• [Problem requirements] Restate word for word the opening line of the data below and every line after it until the line with "mode and rollbacks.", that line too, but not the pictures.

.....

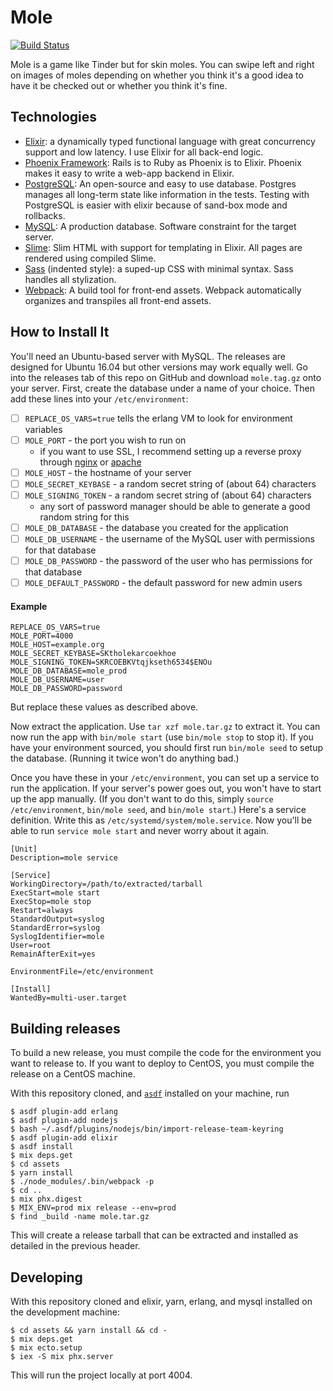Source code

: # Mole

[![Build Status](https://travis-ci.com/the-mikedavis/mole.svg?token=h2ecsdphjZp1AedKhwAq&branch=master)](https://travis-ci.com/the-mikedavis/mole)

Mole is a game like Tinder but for skin moles. You can swipe left and right on
images of moles depending on whether you think it's a good idea to have it be
checked out or whether you think it's fine.

## Technologies

* [Elixir](https://elixir-lang.org/): a dynamically typed functional language with great concurrency support and low latency. I use Elixir for all back-end logic.
* [Phoenix Framework](https://phoenixframework.org/): Rails is to Ruby as Phoenix is to Elixir. Phoenix makes it easy to write a web-app backend in Elixir.
* [PostgreSQL](https://www.postgresql.org/): An open-source and easy to use database. Postgres manages all long-term state like information in the tests. Testing with PostgreSQL is easier with elixir because of sand-box mode and rollbacks.
* [MySQL](https://www.mysql.com/): A production database. Software constraint for the target server.
* [Slime](https://slime-lang.com/): Slim HTML with support for templating in Elixir. All pages are rendered using compiled Slime.
* [Sass](http://sass-lang.com/documentation/file.INDENTED_SYNTAX.html) (indented style): a suped-up CSS with minimal syntax. Sass handles all stylization.
* [Webpack](https://webpack.js.org/): A build tool for front-end assets. Webpack automatically organizes and transpiles all front-end assets.

## How to Install It

You'll need an Ubuntu-based server with MySQL. The releases are designed
for Ubuntu 16.04 but other versions may work equally well. Go into the releases
tab of this repo on GitHub and download `mole.tag.gz` onto your server.
First, create the database under a name of your choice.
Then add these lines into your `/etc/environment`:

- [ ] `REPLACE_OS_VARS=true` tells the erlang VM to look for environment variables
- [ ] `MOLE_PORT` - the port you wish to run on
  - if you want to use SSL, I recommend setting up a reverse proxy through [nginx](https://docs.nginx.com/nginx/admin-guide/web-server/reverse-proxy/) or [apache](https://httpd.apache.org/docs/2.4/howto/reverse_proxy.html)
- [ ] `MOLE_HOST` - the hostname of your server
- [ ] `MOLE_SECRET_KEYBASE` - a random secret string of (about 64) characters
- [ ] `MOLE_SIGNING_TOKEN` - a random secret string of (about 64) characters
  - any sort of password manager should be able to generate a good random string for this
- [ ] `MOLE_DB_DATABASE` - the database you created for the application
- [ ] `MOLE_DB_USERNAME` - the username of the MySQL user with permissions for that database
- [ ] `MOLE_DB_PASSWORD` - the password of the user who has permissions for that database
- [ ] `MOLE_DEFAULT_PASSWORD` - the default password for new admin users

#### Example

```
REPLACE_OS_VARS=true
MOLE_PORT=4000
MOLE_HOST=example.org
MOLE_SECRET_KEYBASE=SKtholekarcoekhoe
MOLE_SIGNING_TOKEN=SKRCOEBKVtqjkseth6534$ENOu
MOLE_DB_DATABASE=mole_prod
MOLE_DB_USERNAME=user
MOLE_DB_PASSWORD=password
```

But replace these values as described above.

Now extract the application. Use `tar xzf mole.tar.gz` to extract it. You can
now run the app with `bin/mole start` (use `bin/mole stop` to stop it).
If you have your environment sourced, you should first run `bin/mole seed` to
setup the database. (Running it twice won't do anything bad.)

Once you have these in your `/etc/environment`, you can set up a service to run
the application. If your server's power goes out, you won't have to start up
the app manually. (If you don't want to do this, simply `source
/etc/environment`, `bin/mole seed`, and `bin/mole start`.) Here's a
service definition. Write this as `/etc/systemd/system/mole.service`. Now
you'll be able to run `service mole start` and never worry about it again.

```
[Unit]
Description=mole service

[Service]
WorkingDirectory=/path/to/extracted/tarball
ExecStart=mole start
ExecStop=mole stop
Restart=always
StandardOutput=syslog
StandardError=syslog
SyslogIdentifier=mole
User=root
RemainAfterExit=yes

EnvironmentFile=/etc/environment

[Install]
WantedBy=multi-user.target
```

## Building releases

To build a new release, you must compile the code for the environment you want
to release to. If you want to deploy to CentOS, you must compile the release
on a CentOS machine.

With this repository cloned, and [`asdf`](https://github.com/asdf-vm/asdf)
installed on your machine, run

```console
$ asdf plugin-add erlang
$ asdf plugin-add nodejs
$ bash ~/.asdf/plugins/nodejs/bin/import-release-team-keyring
$ asdf plugin-add elixir
$ asdf install
$ mix deps.get
$ cd assets
$ yarn install
$ ./node_modules/.bin/webpack -p
$ cd ..
$ mix phx.digest
$ MIX_ENV=prod mix release --env=prod
$ find _build -name mole.tar.gz
```

This will create a release tarball that can be extracted and installed as
detailed in the previous header.

## Developing

With this repository cloned and elixir, yarn, erlang, and mysql installed on
the development machine:

```console
$ cd assets && yarn install && cd -
$ mix deps.get
$ mix ecto.setup
$ iex -S mix phx.server
```

This will run the project locally at port 4004.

.....

• [Completed exercise]
Source code

: # Mole

[![Build Status](https://travis-ci.com/the-mikedavis/mole.svg?token=h2ecsdphjZp1AedKhwAq&branch=master)](https://travis-ci.com/the-mikedavis/mole)

Mole is a game like Tinder but for skin moles. You can swipe left and right on
images of moles depending on whether you think it's a good idea to have it be
checked out or whether you think it's fine.

## Technologies

* [Elixir](https://elixir-lang.org/): a dynamically typed functional language with great concurrency support and low latency. I use Elixir for all back-end logic.
* [Phoenix Framework](https://phoenixframework.org/): Rails is to Ruby as Phoenix is to Elixir. Phoenix makes it easy to write a web-app backend in Elixir.
* [PostgreSQL](https://www.postgresql.org/): An open-source and easy to use database. Postgres manages all long-term state like information in the tests. Testing with PostgreSQL is easier with elixir because of sand-box mode and rollbacks.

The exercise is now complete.